The methionine allele of the COMT polymorphism impairs prefrontal cognition in children and adolescents with ADHD. (2004)

Abstract ADHD is a highly heritable psychiatric disorder of childhood. A functional polymorphism (Val158Met) of the catechol-O-methyltransferase (COMT) gene has attracted interest as a candidate gene for ADHD. The high-activity valine variant of this polymorphism degrades prefrontal dopamine three to four times more quickly than the low-activity methionine variant and could therefore contribute to the proposed hypodopaminergic state in ADHD. Here we tested for association of this polymorphism with ADHD and examined its influence on prefrontal cognition in ADHD. We have previously reported no association of the Val158Met COMT gene polymorphism in 94 Irish ADHD families (Hawi et al. (2000) Am J Med Genet 96:282-284).
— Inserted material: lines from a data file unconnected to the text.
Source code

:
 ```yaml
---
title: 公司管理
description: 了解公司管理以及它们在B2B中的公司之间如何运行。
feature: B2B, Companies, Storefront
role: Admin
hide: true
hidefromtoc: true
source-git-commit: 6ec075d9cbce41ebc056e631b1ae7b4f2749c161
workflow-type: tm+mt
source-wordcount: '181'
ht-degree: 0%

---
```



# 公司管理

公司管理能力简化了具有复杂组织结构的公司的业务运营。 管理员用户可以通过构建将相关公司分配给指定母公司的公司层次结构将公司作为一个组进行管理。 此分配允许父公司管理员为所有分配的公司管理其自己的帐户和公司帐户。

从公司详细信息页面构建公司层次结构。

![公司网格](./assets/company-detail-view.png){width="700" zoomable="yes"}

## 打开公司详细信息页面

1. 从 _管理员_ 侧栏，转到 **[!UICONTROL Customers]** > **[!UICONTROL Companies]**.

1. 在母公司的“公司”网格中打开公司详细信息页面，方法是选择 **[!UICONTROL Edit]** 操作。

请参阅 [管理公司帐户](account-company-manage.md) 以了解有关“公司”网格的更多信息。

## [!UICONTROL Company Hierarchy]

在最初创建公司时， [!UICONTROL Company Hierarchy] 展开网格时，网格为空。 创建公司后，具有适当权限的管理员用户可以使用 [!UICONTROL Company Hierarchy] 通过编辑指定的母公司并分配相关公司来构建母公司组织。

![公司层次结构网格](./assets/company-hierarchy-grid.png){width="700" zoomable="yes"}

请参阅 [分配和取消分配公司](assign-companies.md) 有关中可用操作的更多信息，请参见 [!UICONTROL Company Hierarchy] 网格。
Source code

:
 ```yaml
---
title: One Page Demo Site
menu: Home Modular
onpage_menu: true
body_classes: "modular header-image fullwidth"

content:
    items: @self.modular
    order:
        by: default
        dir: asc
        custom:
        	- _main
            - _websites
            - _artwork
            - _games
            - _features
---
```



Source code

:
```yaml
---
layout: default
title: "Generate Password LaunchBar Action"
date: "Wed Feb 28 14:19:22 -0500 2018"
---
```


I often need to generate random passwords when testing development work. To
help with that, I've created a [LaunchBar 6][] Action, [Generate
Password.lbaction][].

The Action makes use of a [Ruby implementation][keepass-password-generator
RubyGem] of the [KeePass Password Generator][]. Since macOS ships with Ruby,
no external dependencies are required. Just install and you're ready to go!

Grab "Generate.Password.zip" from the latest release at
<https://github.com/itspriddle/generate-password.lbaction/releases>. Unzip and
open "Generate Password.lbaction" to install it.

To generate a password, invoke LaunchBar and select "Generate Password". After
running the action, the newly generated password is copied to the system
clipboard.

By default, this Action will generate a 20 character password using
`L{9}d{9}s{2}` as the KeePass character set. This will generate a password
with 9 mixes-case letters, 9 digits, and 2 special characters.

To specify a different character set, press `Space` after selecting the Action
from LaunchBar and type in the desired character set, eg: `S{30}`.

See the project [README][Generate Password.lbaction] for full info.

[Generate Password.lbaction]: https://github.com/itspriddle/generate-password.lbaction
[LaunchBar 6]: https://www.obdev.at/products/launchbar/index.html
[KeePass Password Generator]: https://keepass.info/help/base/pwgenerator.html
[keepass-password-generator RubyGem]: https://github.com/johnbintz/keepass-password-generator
Here we re-examined this finding with an extended sample of 179 ADHD cases using a family control design. We also examined the performance of children and adolescents with ADHD (n = 61) on a standardised test of sustained attention. Analysis confirmed the absence of an association between the Val158Met COMT gene polymorphism and the clinical phenotype of ADHD. COMT genotype, however, affected prefrontal cognition in ADHD: ADHD children who were homozygous for the valine variant had significantly better sustained attention than those ADHD children possessing at least one copy of the methionine variant. Children possessing the methionine variant performed significantly below age-related norms on tests of sustained attention. Contrary to expectations, the methionine variant of the Val158Met COMT gene polymorphism impaired prefrontally-mediated cognition in ADHD. This effect may be understood by positing a hyper-functioning of prefrontal dopaminergic systems. Against this background, the slower clearance of dopamine associated with the methionine variant of the COMT gene polymorphism may be disadvantageous to cognition in ADHD.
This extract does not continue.